EXERCISE REQUIREMENTS:
Below are some entries; state how many of their lines include the word "title" and give no more than that number.

PROVIDED DATA:
● ● ● ●
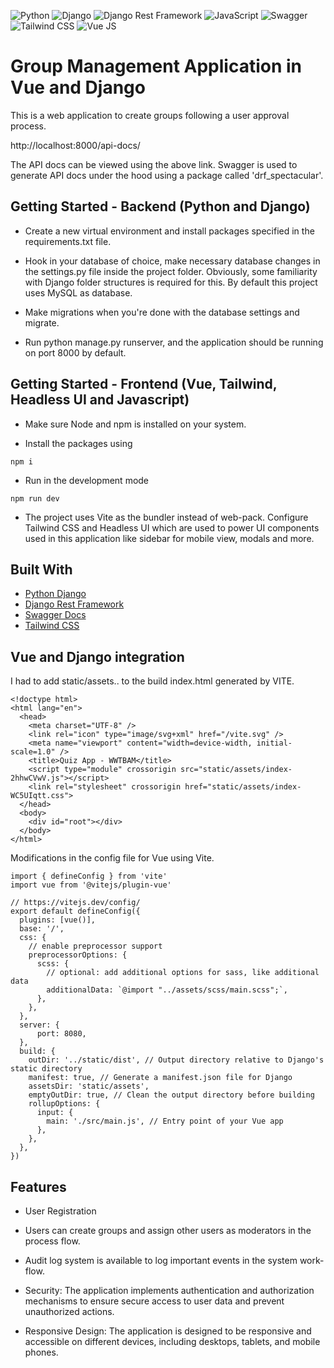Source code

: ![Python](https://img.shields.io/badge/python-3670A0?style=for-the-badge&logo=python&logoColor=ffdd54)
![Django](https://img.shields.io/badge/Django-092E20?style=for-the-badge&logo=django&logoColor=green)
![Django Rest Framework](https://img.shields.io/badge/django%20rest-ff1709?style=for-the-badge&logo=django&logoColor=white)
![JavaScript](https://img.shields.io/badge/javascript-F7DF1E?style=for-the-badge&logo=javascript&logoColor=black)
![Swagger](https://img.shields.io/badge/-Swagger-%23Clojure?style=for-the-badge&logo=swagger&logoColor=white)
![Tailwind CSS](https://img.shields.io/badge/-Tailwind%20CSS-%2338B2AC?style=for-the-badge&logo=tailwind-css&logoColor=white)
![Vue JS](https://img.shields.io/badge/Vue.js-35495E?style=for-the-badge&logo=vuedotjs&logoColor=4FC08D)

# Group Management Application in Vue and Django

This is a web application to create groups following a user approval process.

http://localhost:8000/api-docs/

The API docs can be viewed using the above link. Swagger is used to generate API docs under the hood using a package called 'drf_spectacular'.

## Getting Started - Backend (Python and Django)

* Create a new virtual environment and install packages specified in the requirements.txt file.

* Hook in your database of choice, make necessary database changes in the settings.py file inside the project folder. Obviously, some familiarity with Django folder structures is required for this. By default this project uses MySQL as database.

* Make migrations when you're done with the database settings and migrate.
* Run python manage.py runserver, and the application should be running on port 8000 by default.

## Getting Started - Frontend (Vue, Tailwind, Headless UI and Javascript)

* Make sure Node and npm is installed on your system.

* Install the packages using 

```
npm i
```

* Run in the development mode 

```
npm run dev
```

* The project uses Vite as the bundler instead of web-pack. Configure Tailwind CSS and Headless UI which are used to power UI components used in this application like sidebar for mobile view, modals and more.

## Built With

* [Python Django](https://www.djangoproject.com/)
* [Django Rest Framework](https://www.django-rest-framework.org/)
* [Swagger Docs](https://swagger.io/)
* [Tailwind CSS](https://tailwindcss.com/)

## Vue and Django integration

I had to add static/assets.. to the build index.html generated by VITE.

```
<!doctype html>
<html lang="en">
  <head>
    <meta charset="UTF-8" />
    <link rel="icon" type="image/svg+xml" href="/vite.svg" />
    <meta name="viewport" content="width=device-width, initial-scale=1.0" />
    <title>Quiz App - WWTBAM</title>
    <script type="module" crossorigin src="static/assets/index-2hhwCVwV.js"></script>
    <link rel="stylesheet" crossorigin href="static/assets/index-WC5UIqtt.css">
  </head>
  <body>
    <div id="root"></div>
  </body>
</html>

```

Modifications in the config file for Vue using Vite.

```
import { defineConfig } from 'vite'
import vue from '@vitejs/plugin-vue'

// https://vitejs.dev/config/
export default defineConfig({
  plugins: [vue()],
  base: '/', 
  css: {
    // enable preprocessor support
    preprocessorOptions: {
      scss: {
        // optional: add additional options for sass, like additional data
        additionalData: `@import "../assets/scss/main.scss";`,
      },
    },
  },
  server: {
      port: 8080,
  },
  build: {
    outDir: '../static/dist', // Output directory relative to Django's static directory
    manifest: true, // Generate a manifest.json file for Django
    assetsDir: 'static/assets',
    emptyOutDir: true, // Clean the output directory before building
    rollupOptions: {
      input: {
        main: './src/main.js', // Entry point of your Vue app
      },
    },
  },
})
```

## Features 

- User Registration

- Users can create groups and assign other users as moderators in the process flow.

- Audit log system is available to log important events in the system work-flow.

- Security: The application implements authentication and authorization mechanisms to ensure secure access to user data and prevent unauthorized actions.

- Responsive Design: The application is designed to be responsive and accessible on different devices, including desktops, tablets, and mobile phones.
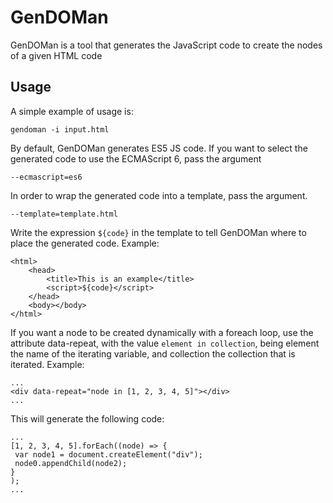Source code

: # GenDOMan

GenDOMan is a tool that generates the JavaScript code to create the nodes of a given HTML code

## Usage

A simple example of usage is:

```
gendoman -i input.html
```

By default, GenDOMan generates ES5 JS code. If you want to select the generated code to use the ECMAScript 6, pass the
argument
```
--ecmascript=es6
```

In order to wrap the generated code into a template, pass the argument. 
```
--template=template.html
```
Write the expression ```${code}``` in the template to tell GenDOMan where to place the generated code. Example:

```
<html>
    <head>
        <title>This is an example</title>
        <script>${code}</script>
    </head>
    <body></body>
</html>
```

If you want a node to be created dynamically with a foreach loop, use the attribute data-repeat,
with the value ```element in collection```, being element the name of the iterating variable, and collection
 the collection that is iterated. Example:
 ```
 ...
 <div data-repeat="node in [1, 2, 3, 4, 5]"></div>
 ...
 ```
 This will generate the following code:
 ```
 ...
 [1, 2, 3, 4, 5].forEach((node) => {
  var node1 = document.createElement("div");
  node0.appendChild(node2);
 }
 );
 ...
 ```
● ● ● ●
EXERCISE ANSWER:
2